- Introduction: What is a loop?
- Mistake 1: Redundant loops
- Mistake 2: Imprecise loops
- Summary
Mistake 1: Redundant loops
Can you spot a redundant loop? Are there any in the following model?
I'm guessing that you'll take one look at Model 7.3 and recoil in horror at the pointless excess. But which associations should be omitted? And why?
To figure this out, let's start with a bare bones model lacking any loops. Then we'll see if we need to add anything.
There, now we're de-looped. Model 7.4 models the physical containment hierarchy from a File Cabinet on down to a Document. Given an instance of Document, not only do you know what Folder it's in, you also know what Drawer and what File Cabinet it's in. All you have to do is navigate the associations. Given an instance of Drawer you can find out what Documents it contains. Just traverse R2, get all of the Folders, then for each Folder, traverse R3 and get all of the Documents in the Folder. So as far as containment goes, no loops are necessary. The associations R4, R5 and R6 in Model 7.3 are redundant and should be omitted.
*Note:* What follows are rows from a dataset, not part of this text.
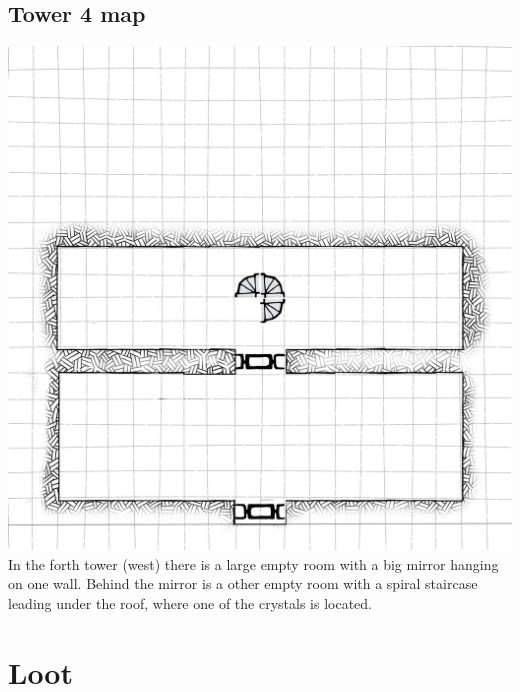 \documentclass[a4paper,10pt,twoside,twocolumn,bg=print]{dndbook} %
\begin{document}
		\subsection{Tower 4 map}
		\includegraphics[width=\linewidth]{Tower4.png}
		\vspace*{4cm}\linebreak
		In the forth tower (west) there is a large empty room with a big mirror hanging on one wall. Behind the mirror is a other empty room with a spiral staircase leading under the roof, where one of the crystals is located.
		\vfill
		\pagebreak
	\section{Loot}
\end{document}
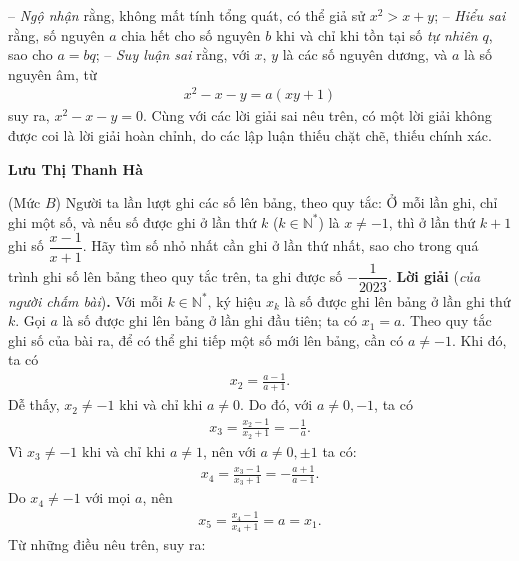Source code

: \begin{multicols}{2}
	\vskip 0.05cm
	-- \textit{Ngộ nhận} rằng, không mất tính tổng quát, có thể giả sử $x^2 > x + y$;
	\vskip 0.05cm 
	-- \textit{Hiểu sai} rằng, số nguyên $a$ chia hết cho số nguyên $b$ khi và chỉ khi tồn tại số \textit{tự nhiên} $q$, sao cho $a = bq$;
	\vskip 0.05cm
	--\textit{ Suy luận sai} rằng, với $x$, $y$ là các số nguyên dương, và $a$ là số nguyên âm, từ
	\begin{align*}
		{x^2} - x - y = a\left( {xy + 1} \right)
	\end{align*}
	suy ra, $x^2 - x - y = 0$.
	\vskip 0.05cm  
	Cùng với các lời giải sai nêu trên, có một lời giải không được coi là lời giải hoàn chỉnh, do các lập luận thiếu chặt chẽ, thiếu chính xác.
	\begin{flushright}
		\textbf{\color{thachthuctoanhoc}Lưu Thị Thanh Hà}
	\end{flushright}
	{}
	(Mức $B$)
	Người ta lần lượt ghi các số lên bảng, theo quy tắc: Ở mỗi lần ghi, chỉ ghi một số, và nếu số được ghi ở lần thứ $k$ ($k \in \mathbb{N^*}$) là $x \ne -1$,  thì ở lần thứ $k + 1$ ghi số $\dfrac{x-1}{x+1}$. Hãy tìm số nhỏ nhất cần ghi ở lần thứ nhất, sao cho trong quá trình ghi số lên bảng theo quy tắc trên, ta ghi được số $-\dfrac{1}{2023}$.
	\vskip 0.05cm
	\textbf{\color{thachthuctoanhoc}Lời giải} (\textit{của người chấm bài})\textbf{\color{thachthuctoanhoc}.}
	\vskip 0.05cm
	Với mỗi $k \in \mathbb{N^*}$,  ký hiệu $x_k$  là số được ghi lên bảng ở lần ghi thứ $k$.
	\vskip 0.05cm
	Gọi $a$ là số được ghi lên bảng ở lần ghi đầu tiên; ta có $x_1 = a$.
	\vskip 0.05cm 
	Theo quy tắc ghi số của bài ra, để có thể ghi tiếp một số mới lên bảng, cần có $a \ne -1$.  Khi đó, ta có
	\begin{align*}
		{x_2} = \frac{{a - 1}}{{a + 1}}.
	\end{align*}
	Dễ thấy, $x_2 \ne -1$   khi và chỉ khi $a \ne 0$. Do đó, với $a \ne 0 ,-1$,   ta có
	\begin{align*}
		{x_3} = \frac{{{x_2} - 1}}{{{x_2} + 1}} =  - \frac{1}{a}.
	\end{align*}
	Vì $x_3 \ne -1$ khi và chỉ khi $a \ne 1$, nên với $a \ne 0, \pm 1$  ta có:
	\begin{align*}
		{x_4} = \frac{{{x_3} - 1}}{{{x_3} + 1}} =  - \frac{{a + 1}}{{a - 1}}.
	\end{align*}
	Do $x_4 \ne -1$ với mọi $a$, nên
	\begin{align*}
		{x_5} = \frac{{{x_4} - 1}}{{{x_4} + 1}} = a = {x_1}.
	\end{align*}
	Từ những điều nêu trên, suy ra:

\end{multicols}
Considering speed of access
What about speed and convenience of access? Our system may need to frequently ask the question, "What File Cabinet contains this Document?". Rather than answering this question by traversing R3->R2->R1 every time, couldn't we put R5 back in the model so we can take a shortcut?
We could. We would then have to write procedures to update two links every time we create or refile a Document. If you only did this in one place, it wouldn't be so bad. But you know what's going to happen once you get started down this road, don't you? Before you know it you're second guessing every access direction and you're modeling loops and redundant procedures everywhere. I've seen it done on real projects involving hundreds of classes. It isn't pretty.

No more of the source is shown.